Task requirements:
Wherever the word "afiCorbana" appears in a line of the data, that line should be copied.

Data entries
[Start of Attachment]

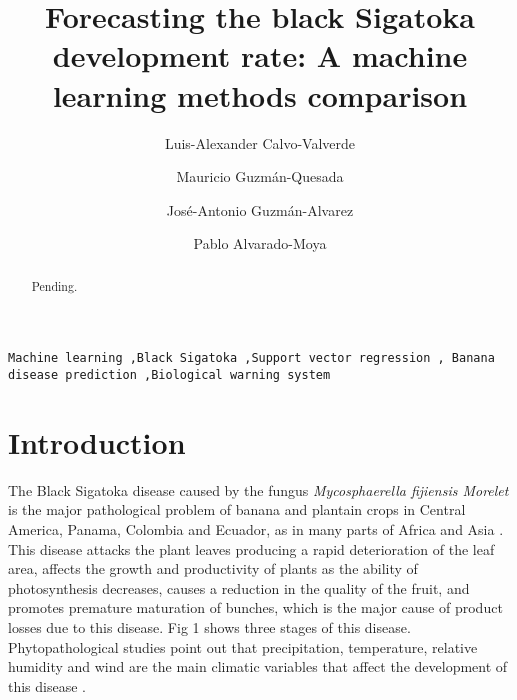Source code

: \documentclass[review]{elsarticle}
\begin{document}
\begin{frontmatter}

\title{Forecasting the black Sigatoka development rate: A machine learning methods comparison 
}

\author[afiLuisAlex]{Luis-Alexander Calvo-Valverde}

\author[afiCorbana] {Mauricio Guzm\'an-Quesada}

\author[afiCorbana]{Jos\'e-Antonio Guzm\'an-Alvarez}

\author[afiPablo]{Pablo Alvarado-Moya}

\address[afiLuisAlex]{DOCINADE, Instituto Tecnol\'ogico de Costa Rica, 
Computer Research Center, Multidisciplinar program eScience, 
CNCA/CeNAT, Cartago, Costa Rica}

\address[afiCorbana]{Direcci\'on de Investigaciones, Corporaci\'on Bananera Nacional S.A., Gu\'apiles, Costa Rica}

\address[afiPablo]{DOCINADE, Instituto Tecnol\'ogico de Costa Rica, Cartago, Costa Rica}


\begin{abstract}
Pending.
\end{abstract}

\begin{keyword}
\texttt{Machine learning \sep Black Sigatoka \sep Support vector regression \sep
Banana disease prediction \sep Biological warning system }
\end{keyword}

\end{frontmatter}

\linenumbers

\section{Introduction}
The Black Sigatoka disease caused by the fungus {\it Mycosphaerella fijiensis Morelet} is the major pathological problem of banana and plantain crops in Central America, Panama, Colombia and Ecuador, as in many parts of Africa and Asia \citep{MarinVargas1995}.\\
This disease attacks the plant leaves producing a rapid deterioration of the leaf area, affects the growth and productivity of plants as the ability of photosynthesis decreases, causes a reduction in the quality of the fruit, and promotes premature maturation of bunches, which is the major cause of product losses due to this disease. Fig 1 shows three stages of this disease. \\
Phytopathological studies point out that precipitation, temperature, relative humidity and wind are the main climatic variables that affect the development of this disease \citep{MarinVargas1995}.\\
 	 	 
\end{document}
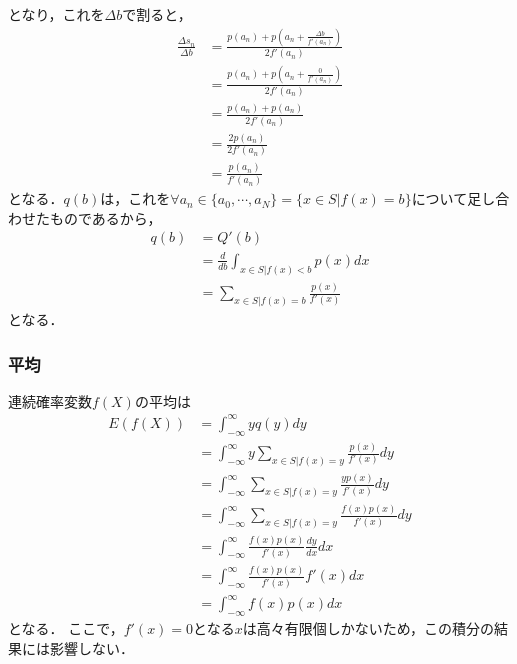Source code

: \documentclass[dvipdfmx]{jsarticle}
\begin{document}
となり，これを$\Delta b$で割ると，
 \begin{align}
  \frac{\Delta s_n}{\Delta b}&=\frac{p\left(a_n\right)+p\left(a_n+\frac{\Delta b}{f'\left(a_n\right)}\right)}{2f'\left(a_n\right)}\nonumber\\
  &=\frac{p\left(a_n\right)+p\left(a_n+\frac{0}{f'\left(a_n\right)}\right)}{2f'\left(a_n\right)}\nonumber\\
  &=\frac{p\left(a_n\right)+p\left(a_n\right)}{2f'\left(a_n\right)}\nonumber\\
  &=\frac{2p\left(a_n\right)}{2f'\left(a_n\right)}\nonumber\\
  &=\frac{p\left(a_n\right)}{f'\left(a_n\right)}
 \end{align}
となる．$q\left(b\right)$は，これを$\forall a_n\in\{a_0,\cdots,a_N\}=\{x\in S|f\left(x\right)=b\}$について足し合わせたものであるから，
 \begin{align}
  q\left(b\right)&=Q'\left(b\right)\nonumber\\
  &=\frac{d}{db}\int_{x\in S|f\left(x\right)<b}p\left(x\right)dx\nonumber\\
  &=\sum_{x\in S|f\left(x\right)=b}\frac{p\left(x\right)}{f'\left(x\right)}
 \end{align}
となる．
 \subsubsection{平均}
連続確率変数$f\left(X\right)$の平均は
 \begin{align}
  E\left(f\left(X\right)\right)&=\int_{-\infty}^\infty yq\left(y\right)dy\nonumber\\
  &=\int_{-\infty}^\infty y\sum_{x\in S|f\left(x\right)=y}\frac{p\left(x\right)}{f'\left(x\right)}dy\nonumber\\
  &=\int_{-\infty}^\infty\sum_{x\in S|f\left(x\right)=y}\frac{yp\left(x\right)}{f'\left(x\right)}dy\nonumber\\
  &=\int_{-\infty}^\infty\sum_{x\in S|f\left(x\right)=y}\frac{f\left(x\right)p\left(x\right)}{f'\left(x\right)}dy\nonumber\\
  &=\int_{-\infty}^\infty\frac{f\left(x\right)p\left(x\right)}{f'\left(x\right)}\frac{dy}{dx}dx\nonumber\\
  &=\int_{-\infty}^\infty\frac{f\left(x\right)p\left(x\right)}{f'\left(x\right)}f'\left(x\right)dx\nonumber\\
  &=\int_{-\infty}^\infty f\left(x\right)p\left(x\right)dx\label{ContinuousFunctionAverate}
 \end{align}
となる．
ここで，$f'\left(x\right)=0$となる$x$は高々有限個しかないため，この積分の結果には影響しない．
\end{document}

[End of Attachment]

Response to this task:
\author[afiCorbana] {Mauricio Guzm\'an-Quesada}
\author[afiCorbana]{Jos\'e-Antonio Guzm\'an-Alvarez}
\address[afiCorbana]{Direcci\'on de Investigaciones, Corporaci\'on Bananera Nacional S.A., Gu\'apiles, Costa Rica}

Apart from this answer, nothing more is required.